Jayant Kashyap
Artefacts
“that it all happened
in silence and peaceful simplicity”
— Mary Oliver, Varanasi
Darling,
I’m writing to you from the ghats
in Banaras, your home. I’m a visitor
this evening. The water here is like glass.
I’m thinking of your name, close
to mine. I’m thinking
of wooden artefacts to buy for you
from the shops lining everything here,
so when we’re away, everything
still reminds you of home.
I’m in a boat, the breeze is quiet
(the gods must be happy!)
At a slight turn in the river, the lights
shine like little fireflies. The stars
have made, already, a mirror
of the water. I’m aligning little diyas
in your absence. Someone near me
says the gods must smile
at the nuances they’ve given us.
I look at the person. He has a kind face,
like a father’s. Mustn’t they?
(for Anshika Sarin)
Glass Ghazal
In your hands, blood, speaking, softly, the stories of glass.

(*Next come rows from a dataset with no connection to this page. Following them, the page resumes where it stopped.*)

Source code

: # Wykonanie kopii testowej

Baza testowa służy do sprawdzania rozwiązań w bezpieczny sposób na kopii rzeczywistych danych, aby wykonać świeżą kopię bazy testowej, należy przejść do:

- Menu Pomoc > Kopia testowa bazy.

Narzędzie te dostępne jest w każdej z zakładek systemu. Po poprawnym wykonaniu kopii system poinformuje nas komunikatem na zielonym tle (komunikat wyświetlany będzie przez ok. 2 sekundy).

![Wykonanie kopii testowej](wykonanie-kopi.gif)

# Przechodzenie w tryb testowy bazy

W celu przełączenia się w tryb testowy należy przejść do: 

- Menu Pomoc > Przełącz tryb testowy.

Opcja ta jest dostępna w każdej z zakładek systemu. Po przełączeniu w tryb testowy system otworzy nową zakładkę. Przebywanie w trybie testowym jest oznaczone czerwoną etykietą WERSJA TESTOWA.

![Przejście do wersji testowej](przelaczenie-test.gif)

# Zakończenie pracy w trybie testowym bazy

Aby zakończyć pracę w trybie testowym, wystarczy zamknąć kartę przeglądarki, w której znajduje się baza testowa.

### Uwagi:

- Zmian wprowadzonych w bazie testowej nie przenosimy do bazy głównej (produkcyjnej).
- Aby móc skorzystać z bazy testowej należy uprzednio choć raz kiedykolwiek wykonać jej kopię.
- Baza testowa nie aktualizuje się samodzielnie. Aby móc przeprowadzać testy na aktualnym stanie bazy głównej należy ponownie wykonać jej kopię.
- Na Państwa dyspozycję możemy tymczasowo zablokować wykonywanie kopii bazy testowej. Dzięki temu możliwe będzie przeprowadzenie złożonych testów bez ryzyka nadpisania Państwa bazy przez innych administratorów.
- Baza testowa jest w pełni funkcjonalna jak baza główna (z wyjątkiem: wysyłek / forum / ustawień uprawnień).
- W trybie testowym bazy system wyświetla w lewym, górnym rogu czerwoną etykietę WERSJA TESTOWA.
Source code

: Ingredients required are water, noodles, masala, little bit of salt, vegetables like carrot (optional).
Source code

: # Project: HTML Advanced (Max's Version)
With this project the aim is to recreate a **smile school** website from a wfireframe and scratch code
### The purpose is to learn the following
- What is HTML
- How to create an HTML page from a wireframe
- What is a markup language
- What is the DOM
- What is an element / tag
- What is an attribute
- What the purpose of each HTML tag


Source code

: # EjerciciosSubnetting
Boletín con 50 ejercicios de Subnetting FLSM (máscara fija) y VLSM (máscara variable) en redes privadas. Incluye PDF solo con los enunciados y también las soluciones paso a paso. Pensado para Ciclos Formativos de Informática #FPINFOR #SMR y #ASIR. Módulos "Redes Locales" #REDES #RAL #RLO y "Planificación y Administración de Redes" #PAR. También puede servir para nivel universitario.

The sun disappeared, a worker glazes doors with auguries of glass.
Tell me, how does love lose, and how does loss grieve for itself?
Is it bleak in quiet, or does a crowd hold confectionaries of glass?
When the first man that ever loved made a tiara for his sweet-
heart, were his fingers razed in flames, in sweet memories of glass?
Stones aimed at the windows, the panes break; a little noise,
that no infidel deserves a heart, is carried in the histories of glass.
A girl, alone, in the church, looks at the tears of rain in the virgins’
eyes, says there is no answer to the heart, to the vagaries of glass;
and the lover, called only the lover in this story, waits to be loved.
His lover, lost, looks for him in the tarnished cemeteries of glass.
(for Anshika Sarin)
Jayant Kashyap is a Pushcart Prize (2018) and Best of the Net (2022) nominee, and has published Survival (Clare Songbirds, 2019), Unaccomplished Cities (Ghost City Press, 2020) and Water (Skear Zines, 2021). He has also won prizes at the 2021 Wells Festival of Literature and the Poetry Society UK’s Young Poets Network and has twice been shortlisted for the Poetry Business New Poets Prize (in 2021 and 2022). His poetry appears in POETRY, Magma, Anthropocene and others.